BEAUCOUP d’observateurs et d’analystes ont eu le courage, dans la foulée de la révolution lors de ses premières semaines, de faire remarquer que l’instauration effective du pluralisme syndical, c’est-à-dire la reconnaissance et le traitement avec les structures syndicales naissantes aux côtés de celles relevant de la grande Ugtt, aura des incidences négatives sur le paysage syndical et contribuera à la division du monde du travail et à la dispersion, voire l’éparpillement des travailleurs.
Et ce qui menaçait de se produire n’a pas été très long à s’installer. Aujourd’hui, la profusion des structures syndicales, la liberté d’action, d’évaluation et de décision laissée aux secteurs et aux fédérations générales ont fini par produire leurs effets.
Ainsi, des négociations salariales menées par la direction centrale de l’Ugtt ayant abouti à des majorations variant entre 500 et 1.000 dinars par mois sont dénoncées par les syndicats des salariés bénéficiaires (le syndicat général, des médecins du secteur public), rejetées par un syndicat parallèle (Ijaba qui qualifie de «honteux» l’accord signé entre le gouvernement et l’Ugtt) et minimisées ou considérées pratiquement comme nulles par l’Ordre des ingénieurs qui s’insurge contre ce qu’il considère comme son exclusion des négociations.
Et les résultats sont là. Pour la première fois, des majorations salariales aussi importantes que celles conclues entre l’Ugtt et le gouvernement au profit des ingénieurs, des enseignants universitaires et des médecins du secteur public font l’objet de divisions et de dissensions entre les différentes structures présentes sur la scène syndicale et dont chacune prétend, à tort ou à raison, défendre exclusivement les intérêts des salariés en question et s’autoproclame la partie la plus représentative de ces secteurs avec laquelle le gouvernement est tenu de traiter.

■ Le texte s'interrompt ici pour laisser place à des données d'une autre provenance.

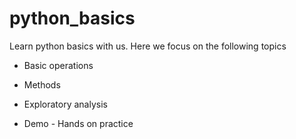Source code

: # python_basics

Learn python basics with us. Here we focus on the following topics

* Basic operations

* Methods

* Exploratory analysis

* Demo - Hands on practice
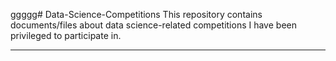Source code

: ggggg# Data-Science-Competitions
This repository contains documents/files about data science-related competitions I have been privileged to participate in.



---
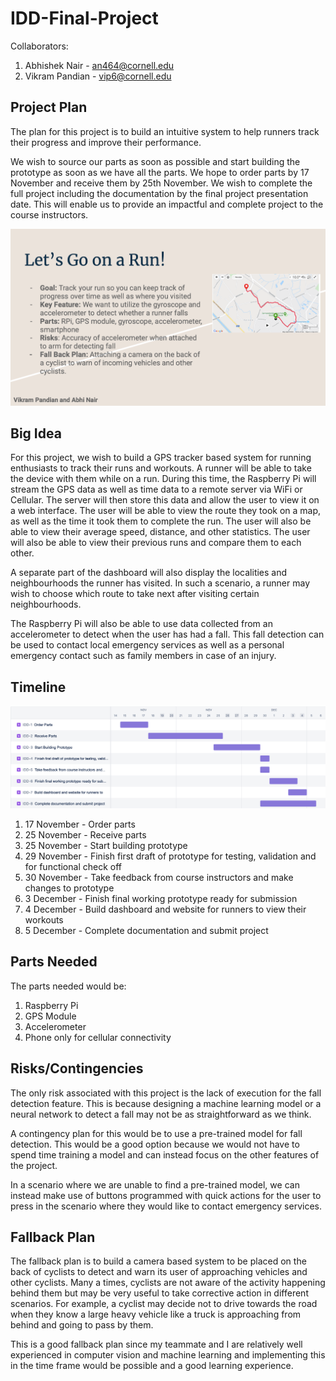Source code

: # IDD-Final-Project

Collaborators:

1. Abhishek Nair - an464@cornell.edu
2. Vikram Pandian - vip6@cornell.edu

## Project Plan

The plan for this project is to build an intuitive system to help runners track their progress and improve their performance.

We wish to source our parts as soon as possible and start building the prototype as soon as we have all the parts. We hope to order parts by 17 November and receive them by 25th November. We wish to complete the full project including the documentation by the final project presentation date. This will enable us to provide an impactful and complete project to the course instructors.

<p align="center">
  <img src="https://github.com/abhisheknair10/IDD-Final-Project/blob/main/Assets/Slide.png" width="600" title="IDD Slide">
</p>

## Big Idea

For this project, we wish to build a GPS tracker based system for running enthusiasts to track their runs and workouts. A runner will be able to take the device with them while on a run. During this time, the Raspberry Pi will stream the GPS data as well as time data to a remote server via WiFi or Cellular. The server will then store this data and allow the user to view it on a web interface. The user will be able to view the route they took on a map, as well as the time it took them to complete the run. The user will also be able to view their average speed, distance, and other statistics. The user will also be able to view their previous runs and compare them to each other.

A separate part of the dashboard will also display the localities and neighbourhoods the runner has visited. In such a scenario, a runner may wish to choose which route to take next after visiting certain neighbourhoods.

The Raspberry Pi will also be able to use data collected from an accelerometer to detect when the user has had a fall. This fall detection can be used to contact local emergency services as well as a personal emergency contact such as family members in case of an injury.

## Timeline

<p align="center">
  <img src="https://github.com/abhisheknair10/IDD-Final-Project/blob/main/Assets/Project%20Timeline.png" width="600" title="IDD Slide">
</p>

1. 17 November - Order parts
2. 25 November - Receive parts
3. 25 November - Start building prototype
4. 29 November - Finish first draft of prototype for testing, validation and for functional check off
5. 30 November - Take feedback from course instructors and make changes to prototype
6. 3 December - Finish final working prototype ready for submission
7. 4 December - Build dashboard and website for runners to view their workouts
8. 5 December - Complete documentation and submit project



## Parts Needed

The parts needed would be:

1. Raspberry Pi
2. GPS Module
3. Accelerometer
4. Phone only for cellular connectivity

## Risks/Contingencies

The only risk associated with this project is the lack of execution for the fall detection feature. This is because designing a machine learning model or a neural network to detect a fall may not be as straightforward as we think.

A contingency plan for this would be to use a pre-trained model for fall detection. This would be a good option because we would not have to spend time training a model and can instead focus on the other features of the project. 

In a scenario where we are unable to find a pre-trained model, we can instead make use of buttons programmed with quick actions for the user to press in the scenario where they would like to contact emergency services.

## Fallback Plan

The fallback plan is to build a camera based system to be placed on the back of cyclists to detect and warn its user of approaching vehicles and other cyclists. Many a times, cyclists are not aware of the activity happening behind them but may be very useful to take corrective action in different scenarios. For example, a cyclist may decide not to drive towards the road when they know a large heavy vehicle like a truck is approaching from behind and going to pass by them.

This is a good fallback plan since my teammate and I are relatively well experienced in computer vision and machine learning and implementing this in the time frame would be possible and a good learning experience.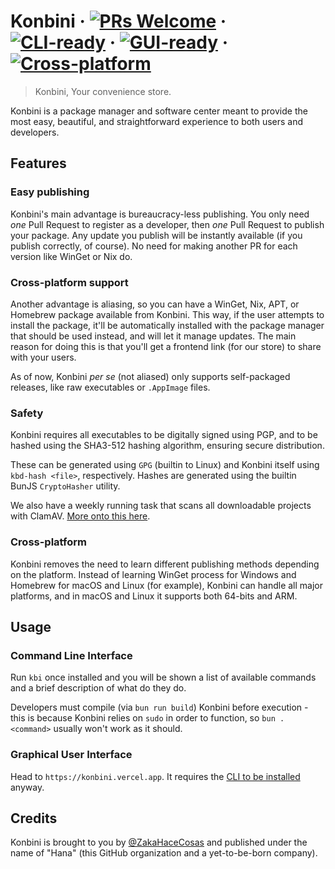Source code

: # Konbini &middot; [![PRs Welcome](https://img.shields.io/badge/PRs-welcome-blue)](https://github.com/hanaorg/konbini/blob/master/CONTRIBUTING.md) &middot; [![CLI-ready](https://img.shields.io/badge/CLI-ready-white)](#command-line-interface) &middot; [![GUI-ready](https://img.shields.io/badge/GUI-ready-white)](#graphical-user-interface) &middot; [![Cross-platform](https://img.shields.io/badge/Cross_platform_support-white)](#cross-platform)

> Konbini, Your convenience store.

Konbini is a package manager and software center meant to provide the most easy, beautiful, and straightforward experience to both users and developers.

## Features

### Easy publishing

Konbini's main advantage is bureaucracy-less publishing. You only need _one_ Pull Request to register as a developer, then _one_ Pull Request to publish your package. Any update you publish will be instantly available (if you publish correctly, of course). No need for making another PR for each version like WinGet or Nix do.

### Cross-platform support

Another advantage is aliasing, so you can have a WinGet, Nix, APT, or Homebrew package available from Konbini. This way, if the user attempts to install the package, it'll be automatically installed with the package manager that should be used instead, and will let it manage updates. The main reason for doing this is that you'll get a frontend link (for our store) to share with your users.

As of now, Konbini _per se_ (not aliased) only supports self-packaged releases, like raw executables or `.AppImage` files.

### Safety

Konbini requires all executables to be digitally signed using PGP, and to be hashed using the SHA3-512 hashing algorithm, ensuring secure distribution.

These can be generated using `GPG` (builtin to Linux) and Konbini itself using `kbd-hash <file>`, respectively. Hashes are generated using the builtin BunJS `CryptoHasher` utility.

We also have a weekly running task that scans all downloadable projects with ClamAV. [More onto this here](./packages/cli/guard/README.md).

### Cross-platform

Konbini removes the need to learn different publishing methods depending on the platform. Instead of learning WinGet process for Windows and Homebrew for macOS and Linux (for example), Konbini can handle all major platforms, and in macOS and Linux it supports both 64-bits and ARM.

## Usage

### Command Line Interface

Run `kbi` once installed and you will be shown a list of available commands and a brief description of what do they do.

Developers must compile (via `bun run build`) Konbini before execution - this is because Konbini relies on `sudo` in order to function, so `bun . <command>` usually won't work as it should.

### Graphical User Interface

Head to `https://konbini.vercel.app`. It requires the [CLI to be installed](#command-line-interface) anyway.

## Credits

Konbini is brought to you by [@ZakaHaceCosas](https://github.com/ZakaHaceCosas) and published under the name of "Hana" (this GitHub organization and a yet-to-be-born company).
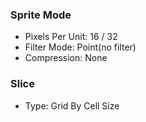### Sprite Mode

- Pixels Per Unit: 16 / 32
- Filter Mode: Point(no filter)
- Compression: None

### Slice

- Type: Grid By Cell Size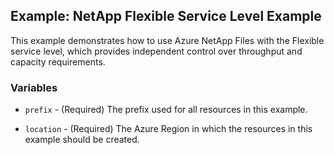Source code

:## Example: NetApp Flexible Service Level Example

This example demonstrates how to use Azure NetApp Files with the Flexible service level, which provides independent control over throughput and capacity requirements.

### Variables

* `prefix` - (Required) The prefix used for all resources in this example.

* `location` - (Required) The Azure Region in which the resources in this example should be created.
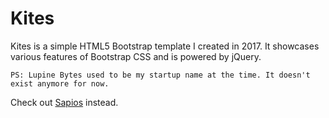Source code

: # Kites

Kites is a simple HTML5 Bootstrap template I created in 2017.
It showcases various features of Bootstrap CSS and is powered by jQuery.



    PS: Lupine Bytes used to be my startup name at the time. It doesn't exist anymore for now.

Check out [Sapios](https://victorfortman.com/sapios) instead.
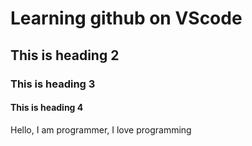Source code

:# Learning github on VScode

## This is heading 2

### This is heading 3

#### This is heading 4

Hello, I am programmer, I love programming

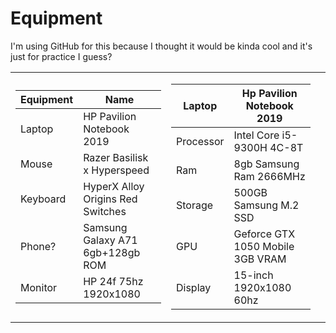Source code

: #  Equipment
I'm using GitHub for this because I thought it would be kinda cool and it's just for practice I guess?

<table>
</td><td>
  
| Equipment | Name
|------------|------------------------------------|
| Laptop     | HP Pavilion Notebook 2019          |
| Mouse      | Razer Basilisk x Hyperspeed        |
| Keyboard   | HyperX Alloy Origins Red Switches  |
| Phone?     | Samsung Galaxy A71 6gb+128gb ROM   |
| Monitor    | HP 24f 75hz 1920x1080              |
    
</td><td>
  
| Laptop |  Hp Pavilion Notebook 2019     
|--------|--------------------------------------|
| Processor | Intel Core i5-9300H 4C-8T         |
| Ram       | 8gb Samsung Ram 2666MHz           |
| Storage   | 500GB Samsung M.2 SSD             |
| GPU       | Geforce GTX 1050 Mobile 3GB VRAM  |
| Display   | 15-inch 1920x1080 60hz            |
  
</td><td>
</table>
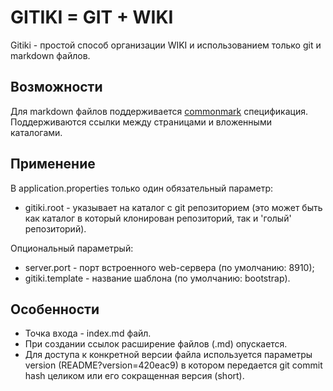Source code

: # GITIKI = GIT + WIKI

Gitiki - простой способ организации WIKI и использованием только git и markdown файлов.

## Возможности

Для markdown файлов поддерживается [commonmark](https://commonmark.org/) спецификация.
Поддерживаются ссылки между страницами и вложенными каталогами.


## Применение

В application.properties только один обязательный параметр: 
* gitiki.root - указывает на каталог с git репозиторием (это может быть как каталог 
в который клонирован репозиторий, так и 'голый' репозиторий).

Опциональный параметрый: 
* server.port - порт встроенного web-сервера (по умолчанию: 8910);
* gitiki.template - название шаблона (по умолчанию: bootstrap).

## Особенности
- Точка входа - index.md файл. 
- При создании ссылок расширение файлов (.md) опускается.
- Для доступа к конкретной версии файла используется параметры version (README?version=420eac9)
в котором передается git commit hash целиком или его сокращенная версия (short).

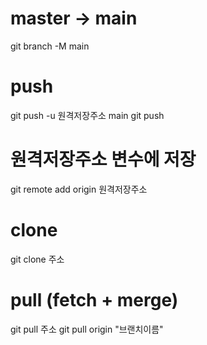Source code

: # master -> main
 git branch -M main

# push
 git push -u 원격저장주소 main
 git push

# 원격저장주소 변수에 저장
 git remote add origin 원격저장주소

# clone 
 git clone 주소

# pull (fetch + merge)
 git pull 주소
 git pull origin "브랜치이름"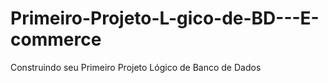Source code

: # Primeiro-Projeto-L-gico-de-BD---E-commerce
Construindo seu Primeiro Projeto Lógico de Banco de Dados
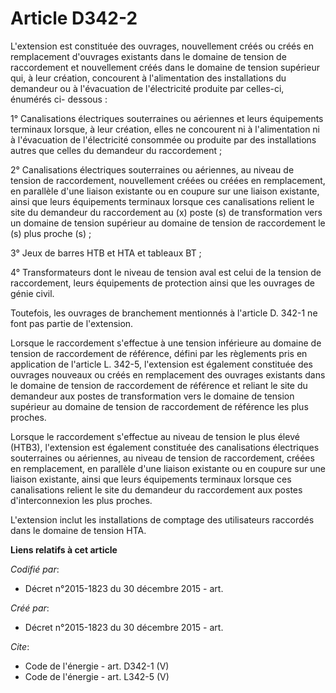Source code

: # Article D342-2

L'extension est constituée des ouvrages, nouvellement créés ou créés en remplacement d'ouvrages existants dans le domaine de
tension de raccordement et nouvellement créés dans le domaine de tension supérieur qui, à leur création, concourent à
l'alimentation des installations du demandeur ou à l'évacuation de l'électricité produite par celles-ci, énumérés ci-
dessous :

1° Canalisations électriques souterraines ou aériennes et leurs équipements terminaux lorsque, à leur création, elles ne
concourent ni à l'alimentation ni à l'évacuation de l'électricité consommée ou produite par des installations autres que
celles du demandeur du raccordement ; 

2° Canalisations électriques souterraines ou aériennes, au niveau de tension de raccordement, nouvellement créées ou créées
en remplacement, en parallèle d'une liaison existante ou en coupure sur une liaison existante, ainsi que leurs équipements
terminaux lorsque ces canalisations relient le site du demandeur du raccordement au (x) poste (s) de transformation vers un
domaine de tension supérieur au domaine de tension de raccordement le (s) plus proche (s) ; 

3° Jeux de barres HTB et HTA et tableaux BT ; 

4° Transformateurs dont le niveau de tension aval est celui de la tension de raccordement, leurs équipements de protection
ainsi que les ouvrages de génie civil. 

Toutefois, les ouvrages de branchement mentionnés à l'article D. 342-1 ne font pas partie de l'extension.

Lorsque le raccordement s'effectue à une tension inférieure au domaine de tension de raccordement de référence, défini par
les règlements pris en application de l'article L. 342-5, l'extension est également constituée des ouvrages nouveaux ou créés
en remplacement des ouvrages existants dans le domaine de tension de raccordement de référence et reliant le site du
demandeur aux postes de transformation vers le domaine de tension supérieur au domaine de tension de raccordement de
référence les plus proches.

Lorsque le raccordement s'effectue au niveau de tension le plus élevé (HTB3), l'extension est également constituée des
canalisations électriques souterraines ou aériennes, au niveau de tension de raccordement, créées en remplacement, en
parallèle d'une liaison existante ou en coupure sur une liaison existante, ainsi que leurs équipements terminaux lorsque ces
canalisations relient le site du demandeur du raccordement aux postes d'interconnexion les plus proches. 

L'extension inclut les installations de comptage des utilisateurs raccordés dans le domaine de tension HTA.

**Liens relatifs à cet article**

_Codifié par_:

  - Décret n°2015-1823 du 30 décembre 2015 - art.

_Créé par_:

  - Décret n°2015-1823 du 30 décembre 2015 - art.

_Cite_:

  - Code de l'énergie - art. D342-1 (V)
  - Code de l'énergie - art. L342-5 (V)
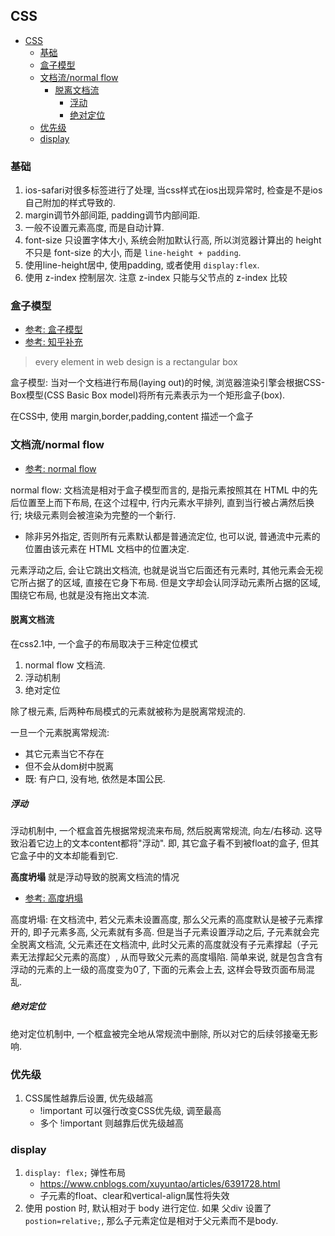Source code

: ## CSS
<!-- TOC -->

- [CSS](#css)
    - [基础](#基础)
    - [盒子模型](#盒子模型)
    - [文档流/normal flow](#文档流normal-flow)
        - [脱离文档流](#脱离文档流)
            - [浮动](#浮动)
            - [绝对定位](#绝对定位)
    - [优先级](#优先级)
    - [display](#display)

<!-- /TOC -->

### 基础
1. ios-safari对很多标签进行了处理, 当css样式在ios出现异常时, 检查是不是ios自己附加的样式导致的.
1. margin调节外部间距, padding调节内部间距.
2. 一般不设置元素高度, 而是自动计算.
3. font-size 只设置字体大小, 系统会附加默认行高, 所以浏览器计算出的 height 不只是 font-size 的大小, 而是 `line-height + padding`.
4. 使用line-height居中, 使用padding, 或者使用 `display:flex`.
5. 使用 z-index 控制层次. 注意 z-index 只能与父节点的 z-index 比较

### 盒子模型
- [参考: 盒子模型](https://developer.mozilla.org/zh-CN/docs/Web/CSS/CSS_Box_Model/Introduction_to_the_CSS_box_model)
- [参考: 知乎补充](https://zhuanlan.zhihu.com/p/24778275)
> every element in web design is a rectangular box

盒子模型: 当对一个文档进行布局(laying out)的时候, 浏览器渲染引擎会根据CSS-Box模型(CSS Basic Box model)将所有元素表示为一个矩形盒子(box).

在CSS中, 使用 margin,border,padding,content 描述一个盒子

### 文档流/normal flow
- [参考: normal flow](https://tink.gitbooks.io/fe-collections/content/ch03-css/normal-flow.html)

normal flow: 文档流是相对于盒子模型而言的, 是指元素按照其在 HTML 中的先后位置至上而下布局, 在这个过程中, 行内元素水平排列, 直到当行被占满然后换行; 块级元素则会被渲染为完整的一个新行.
- 除非另外指定, 否则所有元素默认都是普通流定位, 也可以说, 普通流中元素的位置由该元素在 HTML 文档中的位置决定.

元素浮动之后, 会让它跳出文档流, 也就是说当它后面还有元素时, 其他元素会无视它所占据了的区域, 直接在它身下布局. 但是文字却会认同浮动元素所占据的区域, 围绕它布局, 也就是没有拖出文本流.

#### 脱离文档流
在css2.1中, 一个盒子的布局取决于三种定位模式
1. normal flow 文档流.
2. 浮动机制
3. 绝对定位

除了根元素, 后两种布局模式的元素就被称为是脱离常规流的.

一旦一个元素脱离常规流:
- 其它元素当它不存在
- 但不会从dom树中脱离
- 既: 有户口, 没有地, 依然是本国公民.

##### 浮动
浮动机制中, 一个框盒首先根据常规流来布局, 然后脱离常规流, 向左/右移动. 这导致沿着它边上的文本content都将"浮动". 即, 其它盒子看不到被float的盒子, 但其它盒子中的文本却能看到它.

**高度坍塌** 就是浮动导致的脱离文档流的情况
- [参考: 高度坍塌](https://www.jianshu.com/p/f09f40591d97)

高度坍塌: 在文档流中, 若父元素未设置高度, 那么父元素的高度默认是被子元素撑开的, 即子元素多高, 父元素就有多高. 但是当子元素设置浮动之后, 子元素就会完全脱离文档流, 父元素还在文档流中, 此时父元素的高度就没有子元素撑起（子元素无法撑起父元素的高度）, 从而导致父元素的高度塌陷. 简单来说, 就是包含含有浮动的元素的上一级的高度变为0了, 下面的元素会上去, 这样会导致页面布局混乱.

##### 绝对定位
绝对定位机制中, 一个框盒被完全地从常规流中删除, 所以对它的后续邻接毫无影响.

### 优先级
1. CSS属性越靠后设置, 优先级越高
    - !important 可以强行改变CSS优先级, 调至最高
    - 多个 !important 则越靠后优先级越高

### display
1. `display: flex;` 弹性布局
    - https://www.cnblogs.com/xuyuntao/articles/6391728.html
    - 子元素的float、clear和vertical-align属性将失效
2. 使用 postion 时, 默认相对于 body 进行定位. 如果 父div 设置了 `postion=relative;`, 那么子元素定位是相对于父元素而不是body.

Dans les régimes démocratiques, la pluralité syndicale obéit à des règles et à des normes qu’aussi bien les syndicats que les gouvernements ont l’obligation de respecter strictement.
En Tunisie, l’expérience syndicale pluraliste est encore jeune et il est normal qu’elle se trouve confrontée à certaines difficultés de parcours en attendant son approfondissement.
Il reste, cependant, que nos syndicalistes se doivent de placer les intérêts des travailleurs au-dessus de toutes les considérations et de toutes les luttes de représentativité ou calculs pour des ambitions personnelles.